Euro 7 is the latest set of proposed emissions regulations published by the European Commission to reduce harmful pollutants from vehicle exhaust and to reduce non-exhaust emissions. In addition, Euro 7 adds battery performance standards.
The main changes introduced by Euro 7 include stricter limits on tailpipe emissions, especially for HDVs, with more stringent requirements for real-world on road testing. Evaporative emissions are reduced, and testing is more stringent plus Onboard Refueling Vapor Recovery (ORVR) will be introduced. Vehicle brake emissions will be limited and emissions from tires will also be monitored and controlled when an appropriate test method is developed within the UNECE. Euro 7 introduces a set of standards to guarantee the minimum durability and performance of batteries for all electrified vehicles (xEVs).
Euro 7 will apply to all new vehicles sold in the EU from the above implementation dates, including passenger cars, light commercial vehicles, and heavy-duty on road vehicles such as trucks and buses.
To meet Euro 7 regulations, vehicle manufacturers and component developers will need to invest in extended emissions testing equipment capable of measuring lower emissions, in laboratory and on road, and newly introduced criteria pollutants from the tailpipe.
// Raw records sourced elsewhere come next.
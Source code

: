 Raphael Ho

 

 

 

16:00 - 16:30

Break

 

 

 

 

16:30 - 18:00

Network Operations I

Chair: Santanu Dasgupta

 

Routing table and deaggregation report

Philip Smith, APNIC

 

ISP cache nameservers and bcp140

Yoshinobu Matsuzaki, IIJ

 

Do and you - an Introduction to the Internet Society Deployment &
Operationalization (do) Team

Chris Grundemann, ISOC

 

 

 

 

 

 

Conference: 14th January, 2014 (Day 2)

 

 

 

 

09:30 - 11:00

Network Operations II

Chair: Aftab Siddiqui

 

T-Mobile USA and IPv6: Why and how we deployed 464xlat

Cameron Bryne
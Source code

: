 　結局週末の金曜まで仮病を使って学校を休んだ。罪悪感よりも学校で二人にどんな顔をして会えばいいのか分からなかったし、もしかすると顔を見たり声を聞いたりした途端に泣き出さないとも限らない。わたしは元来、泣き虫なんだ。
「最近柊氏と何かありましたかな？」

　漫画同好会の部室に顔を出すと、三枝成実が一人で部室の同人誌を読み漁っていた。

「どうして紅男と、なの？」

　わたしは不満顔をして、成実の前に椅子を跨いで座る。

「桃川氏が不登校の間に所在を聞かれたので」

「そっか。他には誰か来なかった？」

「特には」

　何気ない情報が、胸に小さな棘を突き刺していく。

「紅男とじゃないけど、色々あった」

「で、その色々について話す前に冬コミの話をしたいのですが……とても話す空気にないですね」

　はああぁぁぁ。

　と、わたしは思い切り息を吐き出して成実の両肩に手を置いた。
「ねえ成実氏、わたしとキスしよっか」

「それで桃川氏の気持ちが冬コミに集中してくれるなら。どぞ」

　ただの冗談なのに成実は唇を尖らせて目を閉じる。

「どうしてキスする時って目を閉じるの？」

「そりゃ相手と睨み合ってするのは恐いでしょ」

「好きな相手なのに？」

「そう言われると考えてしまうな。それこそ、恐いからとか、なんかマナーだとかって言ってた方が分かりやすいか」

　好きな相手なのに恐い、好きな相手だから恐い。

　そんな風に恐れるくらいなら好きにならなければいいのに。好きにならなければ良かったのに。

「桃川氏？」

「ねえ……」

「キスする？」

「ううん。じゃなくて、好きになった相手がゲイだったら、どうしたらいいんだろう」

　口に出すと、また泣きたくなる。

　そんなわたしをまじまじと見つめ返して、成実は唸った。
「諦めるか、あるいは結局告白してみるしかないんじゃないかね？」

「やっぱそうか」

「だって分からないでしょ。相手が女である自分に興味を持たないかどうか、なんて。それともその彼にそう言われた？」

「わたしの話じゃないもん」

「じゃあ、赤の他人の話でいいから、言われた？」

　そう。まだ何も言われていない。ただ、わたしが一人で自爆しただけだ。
Updated equipment for evaporative emissions testing and testing systems for brake and tire wear also fall under Euro 7. This is likely to involve significant investment for vehicle manufacturers and their suppliers.
Euro 7 standards will be enforced at all points of the vehicle life as defined in Euro 7, from initial Type Approval (TA) to Conformity of Production (CoP), to In Service Conformity (ISC), along with additional Market Surveillance (MaS) and independent testing via accredited third parties. Non-compliance at any point in the vehicle standard life can result in fines, recalls, and in extreme cases the withdrawal of the Type Approval Certificate.
Manufacturers will also have to provide more detailed information within their Certificate of Conformity (CoC) to regulatory authorities and to interested third parties to demonstrate compliance with the new standards and allow independent testing.
Further, all vehicles must be fitted with an on-board monitoring system, combining vehicle On-Board Diagnostics (OBD) with additional exhaust sensors to indicate to the driver when the vehicle is emitting in excess of the specified limits. This data is to be stored in the vehicle and be available for digital transmission.
Particle Number (PN) for LDVs and HDVs is now based on counting the number of solid particles larger than 10nm as opposed to the current 23nm. For LDVs, ammonia (NH3) mass emission is added. For HDVs, ammonia mass emission is required (as opposed to the current average concentration measurement). Non-Methane Organic Gases (NMOG) is specified, which requires the measurement of THC, Methane (CH4) and Formaldehyde (HCHO). Greenhouse Gas emissions are also determined from N2O and CH4 measurements in addition to the current CO2. For all vehicles, brake emissions require the measurement of PN 10nm, Total PN, PM 2.5 and PM 10. The criteria for tire emissions are yet to be decided.
For Emissions and Fuel Economy – in the Laboratory (chassis dynamometer for LDV and engine dynamometer for HD engines). On the road using portable emissions measurement systems (PEMS). Using an updated SHED and accessory equipment for evaporative and refueling emissions. Using a brake dynamometer and emissions measurement equipment for brake dust. The test method and parameters for tire emissions is yet to be decided within the UNECE regulation development process.